> What you need to do: Set down exactly the lines below, starting at the one that contains "a more reliable behavioral measure." and ending at the one that contains "nghiệm khả thi.", with both of those lines included and nothing else.

== == ==

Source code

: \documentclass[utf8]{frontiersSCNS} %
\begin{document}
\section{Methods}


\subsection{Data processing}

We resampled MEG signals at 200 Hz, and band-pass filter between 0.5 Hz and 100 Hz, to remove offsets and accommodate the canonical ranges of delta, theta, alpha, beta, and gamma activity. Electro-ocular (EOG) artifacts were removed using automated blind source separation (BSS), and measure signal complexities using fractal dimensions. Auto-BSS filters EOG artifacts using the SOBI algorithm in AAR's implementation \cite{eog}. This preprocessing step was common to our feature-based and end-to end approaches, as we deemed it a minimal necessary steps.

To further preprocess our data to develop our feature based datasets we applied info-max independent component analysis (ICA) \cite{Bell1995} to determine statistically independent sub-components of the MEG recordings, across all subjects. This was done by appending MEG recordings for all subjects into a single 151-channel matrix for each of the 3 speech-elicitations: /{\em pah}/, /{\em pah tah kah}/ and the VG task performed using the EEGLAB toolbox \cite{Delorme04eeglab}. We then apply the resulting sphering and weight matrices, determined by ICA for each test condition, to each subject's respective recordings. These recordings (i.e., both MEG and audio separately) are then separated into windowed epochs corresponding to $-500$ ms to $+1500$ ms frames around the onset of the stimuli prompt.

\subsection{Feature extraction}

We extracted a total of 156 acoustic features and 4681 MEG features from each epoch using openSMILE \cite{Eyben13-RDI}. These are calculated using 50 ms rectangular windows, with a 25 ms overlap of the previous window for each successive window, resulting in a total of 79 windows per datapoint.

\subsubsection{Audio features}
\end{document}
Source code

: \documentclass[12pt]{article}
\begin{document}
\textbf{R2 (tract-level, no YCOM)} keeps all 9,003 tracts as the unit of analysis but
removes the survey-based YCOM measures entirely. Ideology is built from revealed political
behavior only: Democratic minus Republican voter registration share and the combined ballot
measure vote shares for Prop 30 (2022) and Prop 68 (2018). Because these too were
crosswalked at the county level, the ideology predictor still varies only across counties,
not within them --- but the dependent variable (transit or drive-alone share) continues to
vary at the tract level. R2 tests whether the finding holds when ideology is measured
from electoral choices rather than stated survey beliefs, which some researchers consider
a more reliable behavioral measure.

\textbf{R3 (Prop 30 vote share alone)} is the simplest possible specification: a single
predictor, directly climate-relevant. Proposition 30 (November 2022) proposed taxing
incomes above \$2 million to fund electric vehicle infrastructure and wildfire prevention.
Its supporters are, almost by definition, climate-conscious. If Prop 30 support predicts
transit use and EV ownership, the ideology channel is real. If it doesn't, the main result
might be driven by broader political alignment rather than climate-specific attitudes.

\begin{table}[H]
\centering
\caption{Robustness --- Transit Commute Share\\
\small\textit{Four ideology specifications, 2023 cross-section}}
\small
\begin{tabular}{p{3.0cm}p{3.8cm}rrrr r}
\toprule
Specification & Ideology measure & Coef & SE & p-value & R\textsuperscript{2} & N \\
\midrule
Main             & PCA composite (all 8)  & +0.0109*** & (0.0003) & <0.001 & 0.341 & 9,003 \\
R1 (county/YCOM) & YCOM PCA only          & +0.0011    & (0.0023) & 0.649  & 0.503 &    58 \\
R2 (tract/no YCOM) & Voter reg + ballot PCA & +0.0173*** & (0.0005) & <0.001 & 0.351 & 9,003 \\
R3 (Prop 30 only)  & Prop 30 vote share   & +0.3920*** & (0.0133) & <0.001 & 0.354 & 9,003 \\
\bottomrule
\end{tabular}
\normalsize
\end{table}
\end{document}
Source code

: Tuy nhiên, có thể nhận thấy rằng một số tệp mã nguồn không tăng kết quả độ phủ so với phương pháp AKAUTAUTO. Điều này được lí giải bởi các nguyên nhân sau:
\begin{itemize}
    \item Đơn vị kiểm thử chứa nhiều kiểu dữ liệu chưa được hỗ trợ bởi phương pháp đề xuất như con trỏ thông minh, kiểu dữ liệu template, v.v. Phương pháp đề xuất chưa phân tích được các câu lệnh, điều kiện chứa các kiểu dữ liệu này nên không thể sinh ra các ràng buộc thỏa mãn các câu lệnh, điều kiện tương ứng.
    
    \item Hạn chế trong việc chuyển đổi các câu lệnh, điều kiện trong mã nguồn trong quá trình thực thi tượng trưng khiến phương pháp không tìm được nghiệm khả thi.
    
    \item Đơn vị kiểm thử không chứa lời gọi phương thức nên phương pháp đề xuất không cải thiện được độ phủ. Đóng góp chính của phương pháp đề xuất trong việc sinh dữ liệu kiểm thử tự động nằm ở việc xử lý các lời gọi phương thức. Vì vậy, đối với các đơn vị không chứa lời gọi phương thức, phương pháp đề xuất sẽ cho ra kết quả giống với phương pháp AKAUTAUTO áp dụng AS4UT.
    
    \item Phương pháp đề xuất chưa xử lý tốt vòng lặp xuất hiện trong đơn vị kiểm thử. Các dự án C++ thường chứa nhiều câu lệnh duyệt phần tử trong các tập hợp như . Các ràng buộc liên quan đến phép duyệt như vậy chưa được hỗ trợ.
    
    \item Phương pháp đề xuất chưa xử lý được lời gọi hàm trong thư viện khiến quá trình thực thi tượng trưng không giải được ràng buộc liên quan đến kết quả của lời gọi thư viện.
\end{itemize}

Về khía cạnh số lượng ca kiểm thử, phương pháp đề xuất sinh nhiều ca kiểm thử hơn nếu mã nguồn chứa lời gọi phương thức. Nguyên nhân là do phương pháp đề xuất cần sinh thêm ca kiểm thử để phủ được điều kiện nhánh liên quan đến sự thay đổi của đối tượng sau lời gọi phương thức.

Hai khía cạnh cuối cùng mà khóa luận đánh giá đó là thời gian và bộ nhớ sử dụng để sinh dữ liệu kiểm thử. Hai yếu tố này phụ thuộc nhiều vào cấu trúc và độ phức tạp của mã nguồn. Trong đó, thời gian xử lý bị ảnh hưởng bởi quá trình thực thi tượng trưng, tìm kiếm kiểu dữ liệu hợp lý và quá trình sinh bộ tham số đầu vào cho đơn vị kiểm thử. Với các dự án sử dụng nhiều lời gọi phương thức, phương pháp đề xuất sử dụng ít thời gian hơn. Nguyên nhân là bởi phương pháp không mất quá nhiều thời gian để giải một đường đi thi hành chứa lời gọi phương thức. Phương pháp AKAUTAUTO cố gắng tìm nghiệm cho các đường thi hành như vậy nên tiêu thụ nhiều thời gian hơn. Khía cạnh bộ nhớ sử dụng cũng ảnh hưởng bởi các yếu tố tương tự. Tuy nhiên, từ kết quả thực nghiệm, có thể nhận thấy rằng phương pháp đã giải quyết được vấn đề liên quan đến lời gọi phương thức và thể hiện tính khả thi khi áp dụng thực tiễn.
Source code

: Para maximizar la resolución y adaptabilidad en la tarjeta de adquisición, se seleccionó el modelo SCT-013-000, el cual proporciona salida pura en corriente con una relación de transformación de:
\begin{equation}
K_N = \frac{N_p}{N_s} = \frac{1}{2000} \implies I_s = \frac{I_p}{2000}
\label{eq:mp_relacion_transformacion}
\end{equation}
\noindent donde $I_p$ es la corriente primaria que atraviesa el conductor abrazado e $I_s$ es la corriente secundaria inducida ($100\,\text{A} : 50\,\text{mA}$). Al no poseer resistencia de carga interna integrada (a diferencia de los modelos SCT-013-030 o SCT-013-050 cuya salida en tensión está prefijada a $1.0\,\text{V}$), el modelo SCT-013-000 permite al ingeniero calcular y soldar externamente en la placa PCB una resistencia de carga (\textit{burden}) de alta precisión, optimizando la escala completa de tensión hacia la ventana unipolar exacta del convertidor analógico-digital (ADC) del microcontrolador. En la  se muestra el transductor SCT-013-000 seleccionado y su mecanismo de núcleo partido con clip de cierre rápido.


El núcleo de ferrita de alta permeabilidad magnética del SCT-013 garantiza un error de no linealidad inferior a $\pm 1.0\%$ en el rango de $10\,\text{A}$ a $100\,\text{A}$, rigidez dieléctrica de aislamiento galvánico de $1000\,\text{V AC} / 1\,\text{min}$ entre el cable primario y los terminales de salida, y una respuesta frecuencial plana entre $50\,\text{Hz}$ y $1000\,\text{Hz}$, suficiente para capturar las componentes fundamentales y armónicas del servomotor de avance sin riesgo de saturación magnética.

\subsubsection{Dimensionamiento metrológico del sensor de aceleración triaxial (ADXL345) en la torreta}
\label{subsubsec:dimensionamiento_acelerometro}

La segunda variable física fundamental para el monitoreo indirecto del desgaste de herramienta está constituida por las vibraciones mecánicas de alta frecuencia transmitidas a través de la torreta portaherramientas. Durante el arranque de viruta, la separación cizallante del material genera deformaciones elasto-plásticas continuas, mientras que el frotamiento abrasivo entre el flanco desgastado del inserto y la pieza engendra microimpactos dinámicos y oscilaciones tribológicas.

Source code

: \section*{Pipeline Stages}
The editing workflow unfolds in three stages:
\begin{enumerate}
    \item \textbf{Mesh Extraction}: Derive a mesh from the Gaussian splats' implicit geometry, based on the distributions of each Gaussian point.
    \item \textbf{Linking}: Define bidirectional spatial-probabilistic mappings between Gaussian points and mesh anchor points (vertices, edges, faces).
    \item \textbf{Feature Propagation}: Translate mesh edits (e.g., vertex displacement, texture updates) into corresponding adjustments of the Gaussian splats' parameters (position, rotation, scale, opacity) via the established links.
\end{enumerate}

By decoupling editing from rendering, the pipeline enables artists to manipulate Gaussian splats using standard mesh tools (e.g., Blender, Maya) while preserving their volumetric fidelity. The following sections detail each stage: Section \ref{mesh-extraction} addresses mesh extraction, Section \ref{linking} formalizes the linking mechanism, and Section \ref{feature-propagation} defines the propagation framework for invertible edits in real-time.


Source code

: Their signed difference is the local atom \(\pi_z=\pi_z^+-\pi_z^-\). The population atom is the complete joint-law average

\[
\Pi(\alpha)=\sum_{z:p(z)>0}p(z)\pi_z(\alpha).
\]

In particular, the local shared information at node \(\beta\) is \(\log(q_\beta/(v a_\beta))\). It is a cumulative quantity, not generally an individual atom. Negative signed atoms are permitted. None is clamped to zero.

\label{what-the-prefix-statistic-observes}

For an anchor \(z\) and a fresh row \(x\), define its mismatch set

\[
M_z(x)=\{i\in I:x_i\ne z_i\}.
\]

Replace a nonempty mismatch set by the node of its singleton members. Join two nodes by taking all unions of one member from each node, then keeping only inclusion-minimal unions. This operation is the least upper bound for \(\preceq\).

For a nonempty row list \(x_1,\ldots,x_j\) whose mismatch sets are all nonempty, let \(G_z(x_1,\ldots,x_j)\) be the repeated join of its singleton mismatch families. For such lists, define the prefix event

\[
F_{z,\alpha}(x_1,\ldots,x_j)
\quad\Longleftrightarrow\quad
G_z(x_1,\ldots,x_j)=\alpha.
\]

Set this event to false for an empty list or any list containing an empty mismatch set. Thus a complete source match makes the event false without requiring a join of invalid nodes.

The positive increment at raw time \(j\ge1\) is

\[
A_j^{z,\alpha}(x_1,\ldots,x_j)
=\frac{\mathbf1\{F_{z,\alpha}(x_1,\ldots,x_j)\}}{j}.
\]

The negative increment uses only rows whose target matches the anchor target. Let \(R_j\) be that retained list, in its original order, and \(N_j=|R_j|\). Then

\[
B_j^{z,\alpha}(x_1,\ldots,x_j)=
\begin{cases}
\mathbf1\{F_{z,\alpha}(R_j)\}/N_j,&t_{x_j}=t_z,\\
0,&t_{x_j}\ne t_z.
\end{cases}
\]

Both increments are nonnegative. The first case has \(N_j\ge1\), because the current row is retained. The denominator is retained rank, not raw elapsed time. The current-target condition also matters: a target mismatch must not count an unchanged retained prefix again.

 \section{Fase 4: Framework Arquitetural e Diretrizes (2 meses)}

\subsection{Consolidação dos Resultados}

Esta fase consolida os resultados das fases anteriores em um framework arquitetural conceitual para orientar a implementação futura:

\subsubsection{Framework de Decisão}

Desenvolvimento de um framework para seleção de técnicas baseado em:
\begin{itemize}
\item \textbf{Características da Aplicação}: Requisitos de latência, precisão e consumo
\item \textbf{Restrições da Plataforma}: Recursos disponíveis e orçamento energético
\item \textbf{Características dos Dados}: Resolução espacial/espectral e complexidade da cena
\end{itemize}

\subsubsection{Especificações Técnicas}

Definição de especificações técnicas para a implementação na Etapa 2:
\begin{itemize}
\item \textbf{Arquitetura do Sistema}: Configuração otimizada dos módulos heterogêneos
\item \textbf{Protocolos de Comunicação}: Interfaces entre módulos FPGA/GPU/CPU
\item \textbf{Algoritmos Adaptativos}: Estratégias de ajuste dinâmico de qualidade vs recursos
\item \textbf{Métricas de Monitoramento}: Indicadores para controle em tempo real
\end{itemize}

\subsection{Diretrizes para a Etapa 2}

== == ==

> Solution for this task:
a more reliable behavioral measure.

\textbf{R3 (Prop 30 vote share alone)} is the simplest possible specification: a single
predictor, directly climate-relevant. Proposition 30 (November 2022) proposed taxing
incomes above \$2 million to fund electric vehicle infrastructure and wildfire prevention.
Its supporters are, almost by definition, climate-conscious. If Prop 30 support predicts
transit use and EV ownership, the ideology channel is real. If it doesn't, the main result
might be driven by broader political alignment rather than climate-specific attitudes.

\begin{table}[H]
\centering
\caption{Robustness --- Transit Commute Share\\
\small\textit{Four ideology specifications, 2023 cross-section}}
\small
\begin{tabular}{p{3.0cm}p{3.8cm}rrrr r}
\toprule
Specification & Ideology measure & Coef & SE & p-value & R\textsuperscript{2} & N \\
\midrule
Main             & PCA composite (all 8)  & +0.0109*** & (0.0003) & <0.001 & 0.341 & 9,003 \\
R1 (county/YCOM) & YCOM PCA only          & +0.0011    & (0.0023) & 0.649  & 0.503 &    58 \\
R2 (tract/no YCOM) & Voter reg + ballot PCA & +0.0173*** & (0.0005) & <0.001 & 0.351 & 9,003 \\
R3 (Prop 30 only)  & Prop 30 vote share   & +0.3920*** & (0.0133) & <0.001 & 0.354 & 9,003 \\
\bottomrule
\end{tabular}
\normalsize
\end{table}
\end{document}
Source code

: Tuy nhiên, có thể nhận thấy rằng một số tệp mã nguồn không tăng kết quả độ phủ so với phương pháp AKAUTAUTO. Điều này được lí giải bởi các nguyên nhân sau:
\begin{itemize}
    \item Đơn vị kiểm thử chứa nhiều kiểu dữ liệu chưa được hỗ trợ bởi phương pháp đề xuất như con trỏ thông minh, kiểu dữ liệu template, v.v. Phương pháp đề xuất chưa phân tích được các câu lệnh, điều kiện chứa các kiểu dữ liệu này nên không thể sinh ra các ràng buộc thỏa mãn các câu lệnh, điều kiện tương ứng.
    
    \item Hạn chế trong việc chuyển đổi các câu lệnh, điều kiện trong mã nguồn trong quá trình thực thi tượng trưng khiến phương pháp không tìm được nghiệm khả thi.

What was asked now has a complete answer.